Kiedy myślę o bankach, sektorze finansowym, zawsze mam wrażenie, że pracujący tam ludzie są jak masa. Pan wydaje się być osobą silną i charyzmatyczną… Zupełnie niepasującą do tych wyobrażeń.

Wiele w tym prawdy. Pamiętam, że gdy pracowałem w BPH, to gdy dzwoniłem na naszą wewnętrzną infolinię, by zasięgnąć porady, nie przedstawiałem się. Podawałem swój numer! Zawsze mnie to śmieszyło, aż zaczęło wkurzać… Teraz pracuję na swoje nazwisko. Po odejściu z Open Finance podpisałem umowę franczyzową z firmą Lendi. Ale jednym z moich warunków było to, że pracuję pod szyldem Zapfinance Krzysztof Zapałowski.

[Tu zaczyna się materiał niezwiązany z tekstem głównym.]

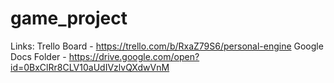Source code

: # game_project

Links:
Trello Board - https://trello.com/b/RxaZ79S6/personal-engine
Google Docs Folder - https://drive.google.com/open?id=0BxClRr8CLV10aUdIVzlvQXdwVnM
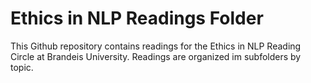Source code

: # Ethics in NLP Readings Folder 

This Github repository contains readings for the Ethics in NLP Reading Circle at Brandeis University. Readings are organized im subfolders by topic.
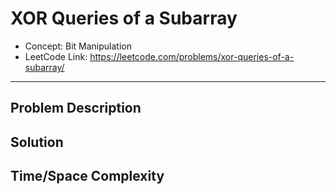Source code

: # XOR Queries of a Subarray

- Concept: Bit Manipulation
- LeetCode Link: https://leetcode.com/problems/xor-queries-of-a-subarray/

---

## Problem Description

## Solution

## Time/Space Complexity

I jak się pracuje „na swoim”?

Super. Mam czterech współpracowników, mamy klientów, zarabiamy tyle, ile trzeba, a resztę odkładamy do skarbonki i raz w roku jedziemy na wspólne wakacje. Brzmi tak samo dobrze, jak jest naprawdę.

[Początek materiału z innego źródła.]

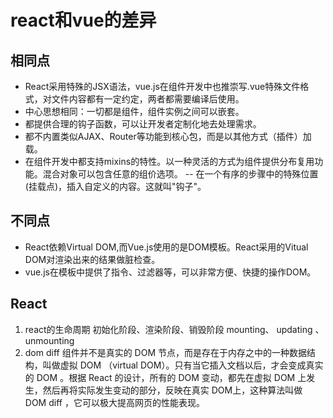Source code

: #  react和vue的差异

##  相同点
*  React采用特殊的JSX语法，vue.js在组件开发中也推崇写.vue特殊文件格式，对文件内容都有一定约定，两者都需要编译后使用。
*  中心思想相同：一切都是组件，组件实例之间可以嵌套。
*  都提供合理的钩子函数，可以让开发者定制化地去处理需求。
*  都不内置类似AJAX、Router等功能到核心包，而是以其他方式（插件）加载。
*  在组件开发中都支持mixins的特性。以一种灵活的方式为组件提供分布复用功能。混合对象可以包含任意的组价选项。
--
 在一个有序的步骤中的特殊位置(挂载点)，插入自定义的内容。这就叫"钩子"。

##  不同点
*  React依赖Virtual DOM,而Vue.js使用的是DOM模板。React采用的Vitual DOM对渲染出来的结果做脏检查。
*  vue.js在模板中提供了指令、过滤器等，可以非常方便、快捷的操作DOM。


## React
1. react的生命周期
    初始化阶段、渲染阶段、销毁阶段
    mounting、 updating 、 unmounting
2. dom diff
组件并不是真实的 DOM 节点，而是存在于内存之中的一种数据结构，叫做虚拟 DOM （virtual DOM）。只有当它插入文档以后，才会变成真实的 DOM 。根据 React 的设计，所有的 DOM 变动，都先在虚拟 DOM 上发生，然后再将实际发生变动的部分，反映在真实 DOM上，这种算法叫做 DOM diff ，它可以极大提高网页的性能表现。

Wraca Pan czasami pamięcią do tego wieczoru na stacji?

Rzadko, ale rzeczywiście odmienił on moje życie. Nie wiem co dzieje się z człowiekiem, który poprosił mnie wtedy o CV, ale jestem mu za to wdzięczny. Gdy myślę o swoich początkach, to łapię się za głowę, dlaczego niczego nie negocjowałem. Dziś wiem, że mógłbym wówczas zarabiać więcej. No ale, wszystkiego nauczyłem się po drodze.

Ma Pan jakieś rady dla tych, którzy boją się postawić krok do przodu?

Tak naprawdę nie każdy musi go stawiać. Ale jeśli gdzieś tam tli się taka potrzeba, to odwagi! Zawsze przecież można wrócić!